Quoi ? Il se fou royalement de ma tronche là ? Nan mais pourquoi il dit ça ? J'y comprend rien. Je crois qu'il y a momentanément une surcharge d'émotions et d'informations dans mon cerveau et il va vraiment falloir que je fasse une pause. Genre tout de suite. A la claire fontaine, en m'allant promener, j'ai trouver l'eau si belle que je m'y suis baigné. Il y a longtemps que je t'aime... STOP... On avait dit pause. Pas de je t'aime. Vive le vent, vive le vent, vive le vent d'hiver, sapins bleus, sapins verts et bonne année grand-mère ! Non toujours pas, là je peux pas reprendre sinon je vais exploser. Oui vas-y oui oui, OUI OUI, avec son beau taxi, pouet pouet pouet, en avant oui oui, OUI OUI c'est toi qui conduit pouet pouet pouet... Bon je crois que ça va mieux là.
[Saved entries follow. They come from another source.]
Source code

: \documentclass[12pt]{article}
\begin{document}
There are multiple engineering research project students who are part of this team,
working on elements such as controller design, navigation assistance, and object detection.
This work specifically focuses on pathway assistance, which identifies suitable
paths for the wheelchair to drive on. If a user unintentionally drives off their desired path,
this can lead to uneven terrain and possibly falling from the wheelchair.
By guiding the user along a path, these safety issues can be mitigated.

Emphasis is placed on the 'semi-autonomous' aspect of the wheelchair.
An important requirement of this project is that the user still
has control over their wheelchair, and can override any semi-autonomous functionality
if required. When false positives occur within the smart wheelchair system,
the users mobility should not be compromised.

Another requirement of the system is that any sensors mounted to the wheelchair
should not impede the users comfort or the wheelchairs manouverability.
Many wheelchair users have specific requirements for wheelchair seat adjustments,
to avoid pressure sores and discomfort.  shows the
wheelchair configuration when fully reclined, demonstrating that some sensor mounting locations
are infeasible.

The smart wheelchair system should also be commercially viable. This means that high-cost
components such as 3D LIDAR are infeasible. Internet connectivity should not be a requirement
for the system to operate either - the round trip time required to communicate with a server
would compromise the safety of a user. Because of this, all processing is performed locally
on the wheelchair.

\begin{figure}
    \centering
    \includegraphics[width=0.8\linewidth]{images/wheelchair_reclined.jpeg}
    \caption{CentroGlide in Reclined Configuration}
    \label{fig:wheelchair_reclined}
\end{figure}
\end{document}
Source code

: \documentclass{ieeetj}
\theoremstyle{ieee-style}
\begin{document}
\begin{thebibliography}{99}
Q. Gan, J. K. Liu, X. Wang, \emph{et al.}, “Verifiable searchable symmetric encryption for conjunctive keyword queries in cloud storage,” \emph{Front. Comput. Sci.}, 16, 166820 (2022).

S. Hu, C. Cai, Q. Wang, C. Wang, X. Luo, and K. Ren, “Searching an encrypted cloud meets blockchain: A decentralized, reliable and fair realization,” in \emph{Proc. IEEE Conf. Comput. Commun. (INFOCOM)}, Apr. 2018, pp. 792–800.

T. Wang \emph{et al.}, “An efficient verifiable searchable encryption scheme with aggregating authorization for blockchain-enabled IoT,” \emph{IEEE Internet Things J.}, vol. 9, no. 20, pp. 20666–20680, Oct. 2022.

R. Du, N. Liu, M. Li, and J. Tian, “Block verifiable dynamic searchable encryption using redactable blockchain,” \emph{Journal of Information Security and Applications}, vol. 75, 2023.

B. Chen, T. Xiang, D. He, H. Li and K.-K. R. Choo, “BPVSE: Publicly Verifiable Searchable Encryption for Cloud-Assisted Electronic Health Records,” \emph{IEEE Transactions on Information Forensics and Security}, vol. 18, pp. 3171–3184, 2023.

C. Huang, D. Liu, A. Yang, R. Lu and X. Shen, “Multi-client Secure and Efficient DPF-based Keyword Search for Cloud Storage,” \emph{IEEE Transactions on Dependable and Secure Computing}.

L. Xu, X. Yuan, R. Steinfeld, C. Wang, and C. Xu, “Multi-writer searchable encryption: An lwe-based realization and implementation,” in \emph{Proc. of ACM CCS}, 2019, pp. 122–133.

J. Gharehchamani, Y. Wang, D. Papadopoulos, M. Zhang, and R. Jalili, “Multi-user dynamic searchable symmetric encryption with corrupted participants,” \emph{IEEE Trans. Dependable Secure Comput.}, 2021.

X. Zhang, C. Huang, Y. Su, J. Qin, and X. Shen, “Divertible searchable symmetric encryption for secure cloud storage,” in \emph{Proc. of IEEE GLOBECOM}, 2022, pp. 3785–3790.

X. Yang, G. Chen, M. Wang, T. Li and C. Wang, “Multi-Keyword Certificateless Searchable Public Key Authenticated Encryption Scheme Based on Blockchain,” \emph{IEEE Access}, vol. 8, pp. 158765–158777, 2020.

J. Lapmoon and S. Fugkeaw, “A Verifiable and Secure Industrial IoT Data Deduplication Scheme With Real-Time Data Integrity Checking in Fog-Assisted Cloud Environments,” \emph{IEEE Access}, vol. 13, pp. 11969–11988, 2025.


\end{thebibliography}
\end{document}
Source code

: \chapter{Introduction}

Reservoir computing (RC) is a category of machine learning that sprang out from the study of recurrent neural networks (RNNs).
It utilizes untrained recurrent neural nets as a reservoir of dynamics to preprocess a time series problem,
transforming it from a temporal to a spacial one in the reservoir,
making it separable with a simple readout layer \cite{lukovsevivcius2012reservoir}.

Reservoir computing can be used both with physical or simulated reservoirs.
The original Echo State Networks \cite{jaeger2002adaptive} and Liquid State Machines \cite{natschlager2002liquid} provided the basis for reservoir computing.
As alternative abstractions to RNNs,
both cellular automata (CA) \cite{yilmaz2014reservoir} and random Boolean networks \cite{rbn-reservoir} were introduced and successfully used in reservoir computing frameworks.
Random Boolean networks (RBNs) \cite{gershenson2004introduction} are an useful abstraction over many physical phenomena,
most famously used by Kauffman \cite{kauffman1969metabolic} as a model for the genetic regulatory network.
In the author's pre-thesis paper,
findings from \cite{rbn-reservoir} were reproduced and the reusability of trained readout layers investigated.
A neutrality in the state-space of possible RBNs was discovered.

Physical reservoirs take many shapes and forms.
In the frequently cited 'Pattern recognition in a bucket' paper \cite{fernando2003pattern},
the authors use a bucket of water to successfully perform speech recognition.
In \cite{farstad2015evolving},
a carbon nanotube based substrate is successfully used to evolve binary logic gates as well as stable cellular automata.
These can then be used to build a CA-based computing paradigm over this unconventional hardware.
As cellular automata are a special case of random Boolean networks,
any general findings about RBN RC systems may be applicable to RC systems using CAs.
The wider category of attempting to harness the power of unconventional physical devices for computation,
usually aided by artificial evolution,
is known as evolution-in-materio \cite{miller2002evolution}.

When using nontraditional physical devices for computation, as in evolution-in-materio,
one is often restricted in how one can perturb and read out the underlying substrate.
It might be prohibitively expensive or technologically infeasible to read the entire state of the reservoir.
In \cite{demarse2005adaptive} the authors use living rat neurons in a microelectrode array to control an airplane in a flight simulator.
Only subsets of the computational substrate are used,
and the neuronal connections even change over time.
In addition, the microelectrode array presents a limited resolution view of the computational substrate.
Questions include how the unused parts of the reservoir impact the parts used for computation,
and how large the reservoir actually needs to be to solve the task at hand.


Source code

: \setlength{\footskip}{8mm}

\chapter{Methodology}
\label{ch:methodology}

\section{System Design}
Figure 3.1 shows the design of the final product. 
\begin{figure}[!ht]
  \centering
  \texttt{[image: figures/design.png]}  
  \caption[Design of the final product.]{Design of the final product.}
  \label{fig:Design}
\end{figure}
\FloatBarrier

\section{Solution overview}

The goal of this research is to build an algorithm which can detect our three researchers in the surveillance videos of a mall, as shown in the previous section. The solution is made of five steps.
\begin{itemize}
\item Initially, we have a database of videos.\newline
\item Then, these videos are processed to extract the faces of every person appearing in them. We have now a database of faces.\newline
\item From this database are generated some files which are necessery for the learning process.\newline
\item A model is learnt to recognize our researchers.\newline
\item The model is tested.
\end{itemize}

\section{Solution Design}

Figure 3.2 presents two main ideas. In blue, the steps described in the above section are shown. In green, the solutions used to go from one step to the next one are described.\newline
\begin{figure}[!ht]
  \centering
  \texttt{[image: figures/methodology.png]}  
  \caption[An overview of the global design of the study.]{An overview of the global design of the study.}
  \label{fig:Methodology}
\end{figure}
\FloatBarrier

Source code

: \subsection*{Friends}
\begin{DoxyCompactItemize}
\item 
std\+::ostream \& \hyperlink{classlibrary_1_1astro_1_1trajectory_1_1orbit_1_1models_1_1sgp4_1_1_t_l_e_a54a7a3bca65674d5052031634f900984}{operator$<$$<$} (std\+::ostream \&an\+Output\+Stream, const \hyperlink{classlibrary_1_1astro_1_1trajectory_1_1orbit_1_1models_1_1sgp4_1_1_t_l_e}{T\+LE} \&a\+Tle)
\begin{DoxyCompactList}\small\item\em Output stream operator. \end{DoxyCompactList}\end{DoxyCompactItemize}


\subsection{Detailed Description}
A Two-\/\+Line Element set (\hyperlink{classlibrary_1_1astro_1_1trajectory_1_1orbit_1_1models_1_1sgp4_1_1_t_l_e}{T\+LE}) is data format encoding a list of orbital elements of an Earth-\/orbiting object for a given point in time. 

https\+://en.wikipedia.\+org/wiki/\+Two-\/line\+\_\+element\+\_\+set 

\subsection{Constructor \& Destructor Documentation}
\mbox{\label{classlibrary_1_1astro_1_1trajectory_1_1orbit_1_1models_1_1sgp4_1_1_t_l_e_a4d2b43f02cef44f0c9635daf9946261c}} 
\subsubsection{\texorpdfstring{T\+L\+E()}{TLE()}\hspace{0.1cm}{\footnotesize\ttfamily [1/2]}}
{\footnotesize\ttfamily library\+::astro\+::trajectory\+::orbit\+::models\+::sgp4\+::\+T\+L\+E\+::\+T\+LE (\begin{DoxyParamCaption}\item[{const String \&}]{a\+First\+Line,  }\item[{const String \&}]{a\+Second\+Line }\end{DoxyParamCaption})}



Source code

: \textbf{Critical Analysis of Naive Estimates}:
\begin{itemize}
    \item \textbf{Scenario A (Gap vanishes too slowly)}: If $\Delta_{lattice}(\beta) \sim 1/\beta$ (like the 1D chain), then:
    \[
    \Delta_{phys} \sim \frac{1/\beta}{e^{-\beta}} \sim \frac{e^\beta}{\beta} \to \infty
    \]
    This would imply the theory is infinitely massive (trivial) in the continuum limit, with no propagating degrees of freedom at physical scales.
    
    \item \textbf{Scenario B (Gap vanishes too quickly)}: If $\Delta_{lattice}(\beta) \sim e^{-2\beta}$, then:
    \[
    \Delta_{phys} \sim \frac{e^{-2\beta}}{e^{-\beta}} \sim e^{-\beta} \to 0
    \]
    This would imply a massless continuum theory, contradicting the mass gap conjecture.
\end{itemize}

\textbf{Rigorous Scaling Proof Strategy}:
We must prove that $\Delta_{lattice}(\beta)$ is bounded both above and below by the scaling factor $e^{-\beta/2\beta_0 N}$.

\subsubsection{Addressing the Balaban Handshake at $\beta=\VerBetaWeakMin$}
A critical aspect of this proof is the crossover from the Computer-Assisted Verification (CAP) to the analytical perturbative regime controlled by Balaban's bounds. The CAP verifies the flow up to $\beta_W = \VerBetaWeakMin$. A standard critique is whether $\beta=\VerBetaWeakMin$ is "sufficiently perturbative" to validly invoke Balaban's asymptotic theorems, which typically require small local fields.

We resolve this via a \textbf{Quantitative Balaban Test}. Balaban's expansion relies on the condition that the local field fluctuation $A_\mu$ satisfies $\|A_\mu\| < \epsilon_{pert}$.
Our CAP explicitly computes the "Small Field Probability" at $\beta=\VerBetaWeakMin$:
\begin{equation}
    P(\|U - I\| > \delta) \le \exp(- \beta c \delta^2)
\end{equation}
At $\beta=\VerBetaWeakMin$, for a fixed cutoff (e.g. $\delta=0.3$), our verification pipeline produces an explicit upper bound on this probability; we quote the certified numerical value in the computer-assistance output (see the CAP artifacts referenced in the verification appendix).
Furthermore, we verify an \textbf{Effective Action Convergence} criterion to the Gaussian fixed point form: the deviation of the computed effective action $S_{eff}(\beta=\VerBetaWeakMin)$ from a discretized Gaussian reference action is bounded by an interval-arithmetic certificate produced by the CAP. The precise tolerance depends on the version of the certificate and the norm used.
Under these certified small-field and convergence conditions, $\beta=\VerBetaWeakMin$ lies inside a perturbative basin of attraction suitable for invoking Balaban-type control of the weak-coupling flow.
-" C'est... C'est pas une réponse ça..."

Je suis peut être pas sur le point de m'évanouir mais bon... Je suis juste sur le point de lui sauter dessus et de lui BIIIIIIIIIIIIIIIIIIIIIP ! Attention âmes sensibles s'abstenir. Et en plus à force d'y penser je commence à sentir quelque chose dans mon bas ventre, une douce chaleur que je connais parfaitement. Dangereux jeu là ! J'écoute à moitié Ed qui dit me devoir quelque chose. Je comprend pas trop sa phrase. Il me doit quoi là ? Et sa main passe doucement derrière mon cou et m'agrippe pour qu'il puisse m'embrasser. Complètement galvanisé, je me sens survolté là. Voui je suis un peu blesser mais vous inquiétez pas, ça va passer trèèès vite. Surtout quand je pense à toutes les idées plus folles les unes que les autres qui sont en train de me traverser joyeusement l'esprit. Nos lèvres se décollent et je reste béa à le regarder.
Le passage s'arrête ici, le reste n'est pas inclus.